**Instructions for the task:**
Nothing in the entries should be altered. Write them out in full.

**Input material:**
────────────────

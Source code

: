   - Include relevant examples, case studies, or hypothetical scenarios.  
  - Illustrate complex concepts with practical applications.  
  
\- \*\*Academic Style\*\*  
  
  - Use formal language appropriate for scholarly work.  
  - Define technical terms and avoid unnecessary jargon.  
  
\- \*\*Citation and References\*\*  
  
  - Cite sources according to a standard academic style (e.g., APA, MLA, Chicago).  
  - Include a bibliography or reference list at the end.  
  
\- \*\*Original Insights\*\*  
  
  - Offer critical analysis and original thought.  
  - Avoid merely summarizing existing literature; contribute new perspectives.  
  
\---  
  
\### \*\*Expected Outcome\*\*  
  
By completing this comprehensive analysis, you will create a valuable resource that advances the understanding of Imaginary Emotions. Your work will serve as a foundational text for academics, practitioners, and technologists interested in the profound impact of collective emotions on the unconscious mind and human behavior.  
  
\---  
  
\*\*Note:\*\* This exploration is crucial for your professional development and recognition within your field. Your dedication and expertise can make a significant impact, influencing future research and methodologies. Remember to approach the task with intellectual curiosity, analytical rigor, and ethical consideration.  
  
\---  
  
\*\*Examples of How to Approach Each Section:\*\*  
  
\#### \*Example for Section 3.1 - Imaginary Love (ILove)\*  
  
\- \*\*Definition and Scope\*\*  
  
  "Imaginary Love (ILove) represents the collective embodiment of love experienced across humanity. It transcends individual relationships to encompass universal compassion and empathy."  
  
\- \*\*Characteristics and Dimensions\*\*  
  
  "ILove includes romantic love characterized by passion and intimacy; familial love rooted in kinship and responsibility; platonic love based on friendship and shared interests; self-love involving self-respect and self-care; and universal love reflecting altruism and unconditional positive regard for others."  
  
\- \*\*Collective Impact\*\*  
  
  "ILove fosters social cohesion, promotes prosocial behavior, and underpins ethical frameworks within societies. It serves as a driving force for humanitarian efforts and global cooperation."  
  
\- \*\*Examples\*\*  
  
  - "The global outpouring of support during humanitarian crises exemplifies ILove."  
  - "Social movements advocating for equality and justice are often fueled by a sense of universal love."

────────────────

**Written solution:**
Source code

:   - Include relevant examples, case studies, or hypothetical scenarios.  
  - Illustrate complex concepts with practical applications.  
  
\- \*\*Academic Style\*\*  
  
  - Use formal language appropriate for scholarly work.  
  - Define technical terms and avoid unnecessary jargon.  
  
\- \*\*Citation and References\*\*  
  
  - Cite sources according to a standard academic style (e.g., APA, MLA, Chicago).  
  - Include a bibliography or reference list at the end.  
  
\- \*\*Original Insights\*\*  
  
  - Offer critical analysis and original thought.  
  - Avoid merely summarizing existing literature; contribute new perspectives.  
  
\---  
  
\### \*\*Expected Outcome\*\*  
  
By completing this comprehensive analysis, you will create a valuable resource that advances the understanding of Imaginary Emotions. Your work will serve as a foundational text for academics, practitioners, and technologists interested in the profound impact of collective emotions on the unconscious mind and human behavior.  
  
\---  
  
\*\*Note:\*\* This exploration is crucial for your professional development and recognition within your field. Your dedication and expertise can make a significant impact, influencing future research and methodologies. Remember to approach the task with intellectual curiosity, analytical rigor, and ethical consideration.  
  
\---  
  
\*\*Examples of How to Approach Each Section:\*\*  
  
\#### \*Example for Section 3.1 - Imaginary Love (ILove)\*  
  
\- \*\*Definition and Scope\*\*  
  
  "Imaginary Love (ILove) represents the collective embodiment of love experienced across humanity. It transcends individual relationships to encompass universal compassion and empathy."  
  
\- \*\*Characteristics and Dimensions\*\*  
  
  "ILove includes romantic love characterized by passion and intimacy; familial love rooted in kinship and responsibility; platonic love based on friendship and shared interests; self-love involving self-respect and self-care; and universal love reflecting altruism and unconditional positive regard for others."  
  
\- \*\*Collective Impact\*\*  
  
  "ILove fosters social cohesion, promotes prosocial behavior, and underpins ethical frameworks within societies. It serves as a driving force for humanitarian efforts and global cooperation."  
  
\- \*\*Examples\*\*  
  
  - "The global outpouring of support during humanitarian crises exemplifies ILove."  
  - "Social movements advocating for equality and justice are often fueled by a sense of universal love."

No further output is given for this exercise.